KELEDAI dan macan berdebat tentang warna rumput. Keledai bilang rumput itu berwarna biru. Macan membantah dengan yakin bahwa rumput itu berwarna hijau. Karena tidak ada kata sepakat, mereka menghadap Raja Singa.
Keledai bilang, “Sang Raja, rumput itu biru kan?”.
Raja Singa menjawab, “Ya”.
Maka macan dihukum 1 tahun penjara. Keledai pun melonjak kegirangan.
Sebelum sampai di alun-alun yang penuh binatang hutan, macan kembali menghadap Raja Singa dan berkata, “Raja, rumput itu hijau kan? Kenapa saya dihukum?”.
Raja Singa bilang, “Kamu dihukum bukan karena warna rumput itu biru atau hijau. Kamu dihukum karena kamu berdebat dengan keledai bodoh itu. Makhluk pemberani dan pintar seperti kamu telah berdebat dengan seekor keledai bodoh dan dungu. Kalian datang ke sini untuk mendapatkan keputusan”.
Pesan moralnya: Hari-hari ini jangan berdebat dengan keledai bodoh. Pilihlah rumput yang baik. Atau kalian akan dihukum bertahun-tahun ke depan dan Si keledai akan melonjak girang.

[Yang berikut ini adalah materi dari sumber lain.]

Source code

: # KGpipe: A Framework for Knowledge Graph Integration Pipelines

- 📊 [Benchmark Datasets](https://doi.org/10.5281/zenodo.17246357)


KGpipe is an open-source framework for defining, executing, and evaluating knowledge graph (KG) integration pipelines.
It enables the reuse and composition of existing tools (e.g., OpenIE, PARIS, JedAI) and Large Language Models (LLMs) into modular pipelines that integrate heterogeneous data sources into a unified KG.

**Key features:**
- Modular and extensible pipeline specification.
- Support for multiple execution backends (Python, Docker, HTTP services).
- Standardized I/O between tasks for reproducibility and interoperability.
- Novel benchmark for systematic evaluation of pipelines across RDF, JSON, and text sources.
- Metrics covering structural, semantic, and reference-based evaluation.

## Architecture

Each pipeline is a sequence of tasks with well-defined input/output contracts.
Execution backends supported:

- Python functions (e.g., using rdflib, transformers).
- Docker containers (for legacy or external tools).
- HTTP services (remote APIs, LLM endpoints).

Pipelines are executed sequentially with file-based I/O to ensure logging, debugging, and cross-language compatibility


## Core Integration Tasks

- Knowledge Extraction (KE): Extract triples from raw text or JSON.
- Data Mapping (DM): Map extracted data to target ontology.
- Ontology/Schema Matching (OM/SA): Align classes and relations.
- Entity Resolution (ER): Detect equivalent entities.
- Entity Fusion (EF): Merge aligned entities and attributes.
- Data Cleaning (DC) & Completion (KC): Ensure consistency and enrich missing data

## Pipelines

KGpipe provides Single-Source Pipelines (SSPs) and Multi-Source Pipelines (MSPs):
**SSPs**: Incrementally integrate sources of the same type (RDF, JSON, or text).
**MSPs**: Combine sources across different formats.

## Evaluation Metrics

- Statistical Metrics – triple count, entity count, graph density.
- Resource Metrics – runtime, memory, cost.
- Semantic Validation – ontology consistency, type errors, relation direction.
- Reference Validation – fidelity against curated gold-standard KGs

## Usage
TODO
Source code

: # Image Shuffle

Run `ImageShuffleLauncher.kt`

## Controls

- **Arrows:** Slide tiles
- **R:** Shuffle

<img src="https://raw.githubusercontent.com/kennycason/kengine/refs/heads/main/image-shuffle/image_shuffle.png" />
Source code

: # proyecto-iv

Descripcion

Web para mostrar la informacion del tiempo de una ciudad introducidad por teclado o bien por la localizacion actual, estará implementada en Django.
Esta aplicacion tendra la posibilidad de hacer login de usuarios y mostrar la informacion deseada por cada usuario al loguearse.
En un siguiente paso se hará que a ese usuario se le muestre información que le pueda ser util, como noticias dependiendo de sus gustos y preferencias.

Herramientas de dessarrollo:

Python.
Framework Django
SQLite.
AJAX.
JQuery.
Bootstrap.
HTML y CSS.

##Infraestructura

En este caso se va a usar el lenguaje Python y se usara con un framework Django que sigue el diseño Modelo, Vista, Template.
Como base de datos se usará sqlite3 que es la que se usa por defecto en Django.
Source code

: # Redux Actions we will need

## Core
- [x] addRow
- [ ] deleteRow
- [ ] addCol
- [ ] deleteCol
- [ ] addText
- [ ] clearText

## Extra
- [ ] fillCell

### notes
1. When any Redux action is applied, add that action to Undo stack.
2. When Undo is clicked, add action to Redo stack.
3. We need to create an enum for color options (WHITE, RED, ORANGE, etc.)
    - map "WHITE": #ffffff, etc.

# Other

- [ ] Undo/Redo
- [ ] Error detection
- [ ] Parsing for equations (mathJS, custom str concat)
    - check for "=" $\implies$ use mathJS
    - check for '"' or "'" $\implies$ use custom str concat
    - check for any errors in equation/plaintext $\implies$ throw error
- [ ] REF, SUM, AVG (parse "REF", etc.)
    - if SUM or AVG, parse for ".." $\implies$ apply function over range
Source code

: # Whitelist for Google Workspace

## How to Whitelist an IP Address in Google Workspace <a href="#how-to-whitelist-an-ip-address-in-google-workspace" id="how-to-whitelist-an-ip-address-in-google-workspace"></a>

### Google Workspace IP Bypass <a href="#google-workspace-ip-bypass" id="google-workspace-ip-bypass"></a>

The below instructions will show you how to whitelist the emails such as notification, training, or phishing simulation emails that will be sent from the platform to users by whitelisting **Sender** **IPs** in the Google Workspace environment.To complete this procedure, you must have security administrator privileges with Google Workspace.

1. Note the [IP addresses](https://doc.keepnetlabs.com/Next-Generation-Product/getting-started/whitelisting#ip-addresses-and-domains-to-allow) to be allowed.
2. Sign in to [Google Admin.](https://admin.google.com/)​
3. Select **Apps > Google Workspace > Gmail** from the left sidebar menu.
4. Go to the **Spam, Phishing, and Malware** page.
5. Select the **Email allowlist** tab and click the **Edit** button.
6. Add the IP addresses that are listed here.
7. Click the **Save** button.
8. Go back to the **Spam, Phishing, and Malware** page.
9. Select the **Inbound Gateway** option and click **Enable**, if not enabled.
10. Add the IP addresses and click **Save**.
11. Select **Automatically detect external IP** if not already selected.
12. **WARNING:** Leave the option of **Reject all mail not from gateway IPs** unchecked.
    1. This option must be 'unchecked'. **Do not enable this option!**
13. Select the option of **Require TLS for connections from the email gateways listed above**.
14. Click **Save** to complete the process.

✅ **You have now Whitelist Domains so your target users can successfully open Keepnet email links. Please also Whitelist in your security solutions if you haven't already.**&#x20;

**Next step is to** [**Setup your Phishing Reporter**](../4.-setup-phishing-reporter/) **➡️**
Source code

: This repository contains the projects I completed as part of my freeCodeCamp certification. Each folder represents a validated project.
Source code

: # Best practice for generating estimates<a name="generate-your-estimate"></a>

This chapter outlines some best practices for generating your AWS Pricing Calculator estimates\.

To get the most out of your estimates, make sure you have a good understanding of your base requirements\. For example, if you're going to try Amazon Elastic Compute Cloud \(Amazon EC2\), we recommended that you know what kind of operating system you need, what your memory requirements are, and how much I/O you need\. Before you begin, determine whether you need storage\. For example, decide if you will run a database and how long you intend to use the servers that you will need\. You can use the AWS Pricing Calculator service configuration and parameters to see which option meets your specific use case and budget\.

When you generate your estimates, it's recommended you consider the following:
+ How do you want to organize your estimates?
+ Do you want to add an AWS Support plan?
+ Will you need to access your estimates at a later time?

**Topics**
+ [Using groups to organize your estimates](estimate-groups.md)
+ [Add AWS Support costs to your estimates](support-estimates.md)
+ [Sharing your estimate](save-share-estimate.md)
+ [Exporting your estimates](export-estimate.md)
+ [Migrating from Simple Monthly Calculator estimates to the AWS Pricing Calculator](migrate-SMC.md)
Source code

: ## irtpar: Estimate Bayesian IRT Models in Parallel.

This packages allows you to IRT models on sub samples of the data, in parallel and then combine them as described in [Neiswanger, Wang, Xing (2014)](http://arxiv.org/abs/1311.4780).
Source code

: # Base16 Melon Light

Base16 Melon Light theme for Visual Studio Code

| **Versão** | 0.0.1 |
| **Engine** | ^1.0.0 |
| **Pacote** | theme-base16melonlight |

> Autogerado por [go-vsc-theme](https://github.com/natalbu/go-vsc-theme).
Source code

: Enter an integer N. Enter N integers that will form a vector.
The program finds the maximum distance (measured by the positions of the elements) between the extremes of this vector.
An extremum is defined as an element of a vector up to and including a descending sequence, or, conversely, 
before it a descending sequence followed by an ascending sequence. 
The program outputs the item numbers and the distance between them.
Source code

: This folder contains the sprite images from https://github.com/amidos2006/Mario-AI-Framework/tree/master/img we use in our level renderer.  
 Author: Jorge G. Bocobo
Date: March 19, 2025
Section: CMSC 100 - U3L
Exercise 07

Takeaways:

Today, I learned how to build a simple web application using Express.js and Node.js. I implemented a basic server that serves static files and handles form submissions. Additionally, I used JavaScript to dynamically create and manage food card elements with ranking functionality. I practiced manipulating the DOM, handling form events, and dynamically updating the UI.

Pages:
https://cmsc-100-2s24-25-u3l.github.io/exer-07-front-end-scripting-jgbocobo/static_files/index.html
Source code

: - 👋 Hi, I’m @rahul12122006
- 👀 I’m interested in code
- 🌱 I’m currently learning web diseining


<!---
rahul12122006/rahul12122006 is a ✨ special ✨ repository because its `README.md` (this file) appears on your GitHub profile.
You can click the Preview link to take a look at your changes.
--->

Bacaan Injil hari ini, Yesus berdebat dengan orang-orang Farisi yang tidak paham tentang Bapa yang telah mengutusNya. Tidak akan sambung.
Bahkan Yesus dituduh kerasukan setan. Mereka tidak paham apa yang dibicarakan Yesus. Yesus berbicara tentang Bapa surgawi. Orang-orang Farisi bicara tentang bapa duniawi. Yesus mengenal Allah sebagai BapaNya.
Orang-orang Farisi tidak mengenal Allah yang adalah Bapa. Yesus yang adalah Putera Allah sudah ada sebelum Abraham. Orang-orang Farisi memandang Yesus menurut umur lahiriahnya yang belum sampai 50 tahun.
Debat tak berujung itu mencapai puncaknya ketika mereka mau melempari Yesus dengan batu. Karena akal tak mencukupi, mereka pakai “okol”, kekerasan. Demikianlah orang-orang yang tak berakal sering menggunakan “okol” atau kekerasan.
Orang-orang Farisi mau melempari Yesus dengan batu karena mereka tak mampu menandingi jawaban Yesus. Orang yang menggunakan kekerasan adalah orang yang mengalami ketakutan.
Orang-orang Farisi takut pengaruh Yesus menyebar kemana-mana. Orang banyak mempercayai Yesus sebagai nabi. Inilah ketakutan mereka. Berdebat dengan akal tidak mampu, maka mereka memilih dengan “okol”, melempari batu.